Work order -
Your response should contain every line from the data below that holds the string "which".

Stored items from a collection:

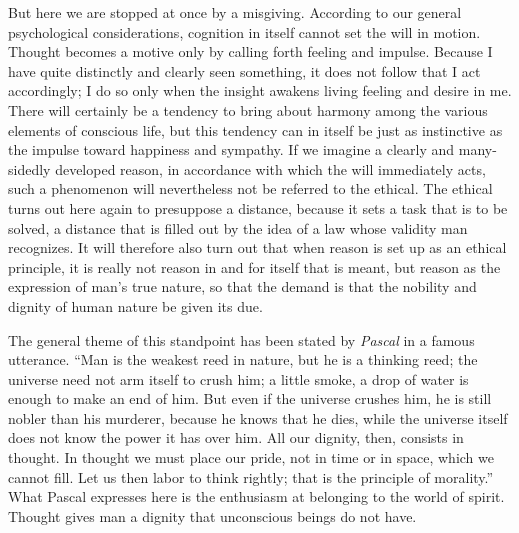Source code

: \documentclass[12pt,a4paper,openany]{book}
\newcommand{\opage}[1]{\marginnote{\footnotesize\textit{[#1]}}}
\begin{document}
But here we are stopped at once by a misgiving. According to our general
psychological considerations, cognition in itself cannot set the will in
motion. Thought becomes a motive only by calling forth feeling and impulse.
Because I have quite distinctly and clearly seen something, it does not follow
that I act accordingly; I do so only when the insight awakens living feeling
and desire in me. There will certainly be a tendency to bring about harmony
among the various elements of conscious life, but this tendency can in itself
be just as instinctive as the impulse toward happiness and sympathy. %
If we imagine a clearly and many-sidedly developed reason, in accordance with
which the will immediately \opage{45}acts, such a phenomenon will nevertheless
not be referred to the ethical. The ethical turns out here again to presuppose
a distance, because it sets a task that is to be solved, a distance that is
filled out by the idea of a law whose validity man recognizes. It will
therefore also turn out that when reason is set up as an ethical principle, it
is really not reason in and for itself that is meant, but reason as the
expression of man's true nature, so that the demand is that the nobility and
dignity of human nature be given its due.

The general theme of this standpoint has been stated by \emph{Pascal} in a
famous utterance. ``Man is the weakest reed in nature, but he is a thinking
reed; the universe need not arm itself to crush him; a little smoke, a drop of
water is enough to make an end of him. But even if the universe crushes him,
he is still nobler than his murderer, because he knows that he dies, while the
universe itself does not know the power it has over him. All our dignity,
then, consists in thought. In thought we must place our pride, not in time or
in space, which we cannot fill. Let us then labor to think rightly; that is
the principle of morality.'' What Pascal expresses here is the enthusiasm at
belonging to the world of spirit. Thought gives man a dignity that unconscious
beings do not have.
\end{document}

Result of this exercise -
which the will immediately \opage{45}acts, such a phenomenon will nevertheless
in space, which we cannot fill. Let us then labor to think rightly; that is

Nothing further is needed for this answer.